Bahkan, lanjut Haidar, narasi yang beredar juga membanding-bandingkan sosok Kapolri Jenderal Listyo Sigit dengan Kapolri Jenderal Hoegeng.
“Kapolri Jenderal Listyo Sigit Prabowo disebut tidak bernyali mengusut Kasus Vina Cirebon. Sedangkan Kapolri Jenderal Hoegeng dinilai rela mempertaruhkan jabatannya demi pengusutan Kasus Sum Kuning,” ujar Haidar
Haidar menegaskan, Jenderal Hoegeng kehilangan jabatannya bukan semata-mata karena Kasus Sum Kuning, melainkan karena ketidakharmonisan hubungan antara Hoegeng dengan Soeharto jauh sebelum Hoegeng menjadi Kapolri dan Soeharto menjadi Presiden.
Menurut Haidar, ada pertentangan antara prinsip ketegasan dan kejujuran Hoegeng dengan Soeharto dalam kasus penyelundupan tekstil yang menyeret Ibu Tien dan kasus penyelundupan mobil mewah yang menyeret Robby Tjahjadi.

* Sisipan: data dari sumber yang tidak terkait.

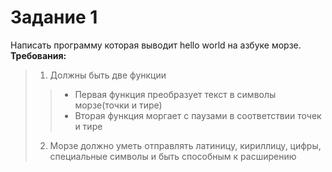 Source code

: # Задание 1
Написать программу которая выводит hello world на азбуке морзе. __Требования:__
> 1. Должны быть две функции
>> - Первая функция преобразует текст в символы морзе(точки и тире)
>> - Вторая функция моргает с паузами в соответствии точек и тире
> 2. Морзе должно уметь отправлять латиницу, кириллицу, цифры, специальные символы и быть способным к расширению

“Pertentangan prinsip itu melahirkan ketidakharmonisan yang berimbas pada penanganan Kasus Sum Kuning yang dioper ke lembaga lain. Akhirnya, Kapolri Jenderal Hoegeng kehilangan jabatannya dan ketidakharmonisan itu berlanjut bahkan setelah Jenderal Hoegeng tidak lagi menjabat sebagai Kapolri,” beberapa Haidar.
Haidar pun berkesimpulan, Kapolri Jenderal Hoegeng kehilangan jabatannya bukan Kasus Sum Kuning, tapi karena tidak harmonis dengan Presiden Soeharto.
“Kalau di Kasus Vina Cirebon, Kapolri Jenderal Listyo Sigit dan Presiden Jokowi sangat harmonis dan tidak ada masalah. Keduanya punya komitmen yang sama dalam penegakan hukum,” pungkas Haidar Alwi.